飛ぶ音響技術

 数週間後にフライトを控えて何を思ったか、突然航空事故について調べ始めた。そしてWikipediaの記事を、半泣きになりながら延々と時系列に遡って読み進めてしまったのは、技術的な部分はもとより、人的資源の管理やリスク対策についても完全に専門外である自分が「コックピットボイスレコーダー」なるものの存在につかまってしまったせいではないか、と思い当たった。その箱は、事故原因の究明のために、物音や会話を録音する性能を持ち、壊れにくく/発見されやすく作られているという。


 衝撃や火災によって全ての証拠が駄目になってしまったとき、残るのは「音声」だけであり、残された人はそれを探し出し、会話を再構築し、音を基にして事故原因を探る。複数機が絡む事故の場合は、双方の録音を交え検討して初めて「事実に最も近い説明」が提示されることも多いらしい。


 知識としては知っていたが、再現された会話を読むといろいろなものがこみ上げてくるし、それを可能にした技術と、事故の起きた瞬間/情報が途切れる「一瞬前」の「音の環境」を読み取ることの意味をどうしても考えてしまう。それはとてつもなく悲惨で凄惨な音響の記録なのだが、「音響」そして「声」(映像はないのかと思ったが、まだないのだろうか?どこにレンズを向けるかで違ってくるから意味がないのか、技術的に無理なのか)によって作られる、とても意味のある重要な記録にほかならない。
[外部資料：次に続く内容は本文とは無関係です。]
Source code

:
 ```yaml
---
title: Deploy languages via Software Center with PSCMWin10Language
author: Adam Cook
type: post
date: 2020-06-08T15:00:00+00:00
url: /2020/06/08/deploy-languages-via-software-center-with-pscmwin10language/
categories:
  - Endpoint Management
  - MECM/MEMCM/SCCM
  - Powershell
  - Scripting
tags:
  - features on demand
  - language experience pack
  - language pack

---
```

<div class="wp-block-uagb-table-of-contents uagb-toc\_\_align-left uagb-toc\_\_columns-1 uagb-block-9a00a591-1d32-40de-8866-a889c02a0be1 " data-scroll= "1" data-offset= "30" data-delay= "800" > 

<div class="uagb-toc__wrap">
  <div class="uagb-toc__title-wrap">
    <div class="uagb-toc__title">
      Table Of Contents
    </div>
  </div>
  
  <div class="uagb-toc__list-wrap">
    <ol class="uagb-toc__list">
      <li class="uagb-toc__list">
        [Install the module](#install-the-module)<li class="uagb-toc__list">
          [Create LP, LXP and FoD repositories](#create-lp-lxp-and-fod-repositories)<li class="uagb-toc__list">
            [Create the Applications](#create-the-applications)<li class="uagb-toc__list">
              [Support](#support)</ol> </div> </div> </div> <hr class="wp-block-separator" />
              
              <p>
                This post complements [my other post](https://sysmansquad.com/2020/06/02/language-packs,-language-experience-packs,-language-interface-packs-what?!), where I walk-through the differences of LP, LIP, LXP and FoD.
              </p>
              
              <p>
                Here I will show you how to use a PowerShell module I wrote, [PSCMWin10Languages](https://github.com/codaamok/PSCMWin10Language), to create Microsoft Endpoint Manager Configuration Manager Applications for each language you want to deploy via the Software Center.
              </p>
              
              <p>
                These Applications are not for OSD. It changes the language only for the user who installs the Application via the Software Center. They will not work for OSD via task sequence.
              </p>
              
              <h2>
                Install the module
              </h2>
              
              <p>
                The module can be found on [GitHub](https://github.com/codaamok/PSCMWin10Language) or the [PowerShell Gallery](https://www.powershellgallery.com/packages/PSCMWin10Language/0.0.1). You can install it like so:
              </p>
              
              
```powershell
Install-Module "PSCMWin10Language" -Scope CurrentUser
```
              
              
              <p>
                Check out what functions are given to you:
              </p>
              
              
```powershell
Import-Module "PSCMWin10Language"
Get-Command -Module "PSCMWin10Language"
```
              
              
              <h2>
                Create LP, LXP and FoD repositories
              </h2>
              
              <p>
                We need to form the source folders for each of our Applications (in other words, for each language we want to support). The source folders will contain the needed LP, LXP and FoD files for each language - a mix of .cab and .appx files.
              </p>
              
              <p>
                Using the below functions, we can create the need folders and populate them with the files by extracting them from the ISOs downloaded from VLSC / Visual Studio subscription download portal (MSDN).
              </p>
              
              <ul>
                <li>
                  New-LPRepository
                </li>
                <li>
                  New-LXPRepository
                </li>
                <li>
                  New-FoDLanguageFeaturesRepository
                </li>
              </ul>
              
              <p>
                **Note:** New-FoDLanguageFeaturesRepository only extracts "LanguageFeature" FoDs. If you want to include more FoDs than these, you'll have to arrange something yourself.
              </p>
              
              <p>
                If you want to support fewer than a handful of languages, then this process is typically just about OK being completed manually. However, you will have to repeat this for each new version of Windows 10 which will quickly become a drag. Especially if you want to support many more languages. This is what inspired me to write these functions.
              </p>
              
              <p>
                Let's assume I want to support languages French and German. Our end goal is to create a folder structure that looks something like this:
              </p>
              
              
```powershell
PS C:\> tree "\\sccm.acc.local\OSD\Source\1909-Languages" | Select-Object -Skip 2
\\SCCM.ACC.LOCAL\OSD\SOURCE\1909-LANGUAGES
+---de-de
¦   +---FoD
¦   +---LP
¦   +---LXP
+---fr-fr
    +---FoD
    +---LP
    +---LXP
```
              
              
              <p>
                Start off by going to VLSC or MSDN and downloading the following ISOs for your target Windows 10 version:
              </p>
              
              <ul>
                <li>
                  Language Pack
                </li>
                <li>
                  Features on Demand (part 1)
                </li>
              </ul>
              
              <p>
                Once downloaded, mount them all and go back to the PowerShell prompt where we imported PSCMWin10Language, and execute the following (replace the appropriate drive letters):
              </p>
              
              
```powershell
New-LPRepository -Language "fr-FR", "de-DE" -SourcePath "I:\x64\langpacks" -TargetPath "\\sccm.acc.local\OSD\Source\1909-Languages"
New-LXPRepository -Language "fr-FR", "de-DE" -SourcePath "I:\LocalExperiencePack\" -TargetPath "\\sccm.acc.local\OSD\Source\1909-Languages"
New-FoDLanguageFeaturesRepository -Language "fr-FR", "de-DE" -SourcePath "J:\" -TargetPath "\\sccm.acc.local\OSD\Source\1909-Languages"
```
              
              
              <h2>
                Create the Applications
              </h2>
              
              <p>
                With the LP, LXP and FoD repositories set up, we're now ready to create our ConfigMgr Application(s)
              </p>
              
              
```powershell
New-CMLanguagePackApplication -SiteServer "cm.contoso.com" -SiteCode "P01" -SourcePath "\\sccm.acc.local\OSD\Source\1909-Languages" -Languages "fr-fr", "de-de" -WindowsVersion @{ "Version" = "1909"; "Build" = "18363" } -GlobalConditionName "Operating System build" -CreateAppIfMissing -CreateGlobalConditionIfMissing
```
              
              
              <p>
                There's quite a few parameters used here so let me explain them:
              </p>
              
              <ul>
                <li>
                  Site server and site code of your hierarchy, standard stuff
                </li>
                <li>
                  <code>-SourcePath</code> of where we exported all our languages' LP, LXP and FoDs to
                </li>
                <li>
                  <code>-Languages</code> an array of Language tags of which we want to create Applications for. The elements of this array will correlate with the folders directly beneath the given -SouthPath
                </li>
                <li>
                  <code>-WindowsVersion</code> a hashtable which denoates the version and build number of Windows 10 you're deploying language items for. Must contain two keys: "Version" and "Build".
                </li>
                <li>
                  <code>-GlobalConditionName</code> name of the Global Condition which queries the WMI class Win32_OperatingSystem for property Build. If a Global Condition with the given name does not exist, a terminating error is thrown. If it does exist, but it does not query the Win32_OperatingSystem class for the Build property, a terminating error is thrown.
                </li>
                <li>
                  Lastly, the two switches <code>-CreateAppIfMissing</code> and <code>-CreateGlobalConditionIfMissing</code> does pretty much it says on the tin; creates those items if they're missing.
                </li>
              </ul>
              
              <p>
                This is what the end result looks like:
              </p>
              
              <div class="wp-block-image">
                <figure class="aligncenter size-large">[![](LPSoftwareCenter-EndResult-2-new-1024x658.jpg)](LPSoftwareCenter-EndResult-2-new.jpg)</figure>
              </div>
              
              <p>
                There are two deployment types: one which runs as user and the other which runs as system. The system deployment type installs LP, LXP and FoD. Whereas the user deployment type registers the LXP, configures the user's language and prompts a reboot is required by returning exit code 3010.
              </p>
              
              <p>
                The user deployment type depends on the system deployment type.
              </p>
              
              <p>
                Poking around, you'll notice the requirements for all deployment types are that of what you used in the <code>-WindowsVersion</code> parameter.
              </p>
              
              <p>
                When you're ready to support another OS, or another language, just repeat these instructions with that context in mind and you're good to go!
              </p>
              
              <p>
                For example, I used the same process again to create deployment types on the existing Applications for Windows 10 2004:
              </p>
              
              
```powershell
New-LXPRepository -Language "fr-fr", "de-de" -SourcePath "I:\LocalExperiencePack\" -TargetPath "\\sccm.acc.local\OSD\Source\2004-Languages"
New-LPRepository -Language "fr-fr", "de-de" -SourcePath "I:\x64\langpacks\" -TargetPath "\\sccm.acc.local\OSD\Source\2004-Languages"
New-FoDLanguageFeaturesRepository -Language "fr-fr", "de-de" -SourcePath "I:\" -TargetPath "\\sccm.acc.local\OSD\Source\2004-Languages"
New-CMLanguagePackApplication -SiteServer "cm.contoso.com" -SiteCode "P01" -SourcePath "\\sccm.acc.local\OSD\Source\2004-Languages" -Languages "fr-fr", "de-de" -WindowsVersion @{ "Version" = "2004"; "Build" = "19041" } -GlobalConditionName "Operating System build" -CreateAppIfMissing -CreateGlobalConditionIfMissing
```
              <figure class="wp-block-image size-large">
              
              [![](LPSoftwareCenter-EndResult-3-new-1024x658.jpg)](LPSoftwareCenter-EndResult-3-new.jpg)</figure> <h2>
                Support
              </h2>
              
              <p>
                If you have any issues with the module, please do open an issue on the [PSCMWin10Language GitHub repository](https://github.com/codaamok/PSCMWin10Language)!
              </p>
 その記録は、起こったことを取り返すには何の役にも立たないが、原因の究明と今後の対策のために有効に使われるという。つまり音の風景とは、決して牧歌的でのどかなものにだけ適用される概念ではない、ということを改めて確認した。


 事故の記録を葬らないため、忘れないため、繰り返さないための抑止力としても、こうした記録が一般レベルにまで普及していくのはポジティブな効果を持つ。しかしその他に、聴覚的なものを質的に研究している立場から、音の専門家としてできることが何かあるのではないだろうか?どこかにそういう研究者がいるのではないだろうか、と思った(が、探し当てられなかった)。


 これもネットの発達で、mp3にして上げてあるサイトも多いらしい。聴くのはもう少し勉強してからにしようと思う。そして、採録書も出版されている。読めるかわからないけれどメモ。

The Black Box: All-New Cockpit Voice Recorder Accounts Of In-flight Accidents

The Black Box: All-New Cockpit Voice Recorder Accounts Of In-flight Accidents

【追記】
 先日手元に届いた。だいぶ薄く、ひたすらレコーダーに残された会話が記載されている。日本のものも英訳されていた。この発想がどこまで使えるかはわからないが、時々眼を向けつつ、博論が終わったら考えてみたいと思う。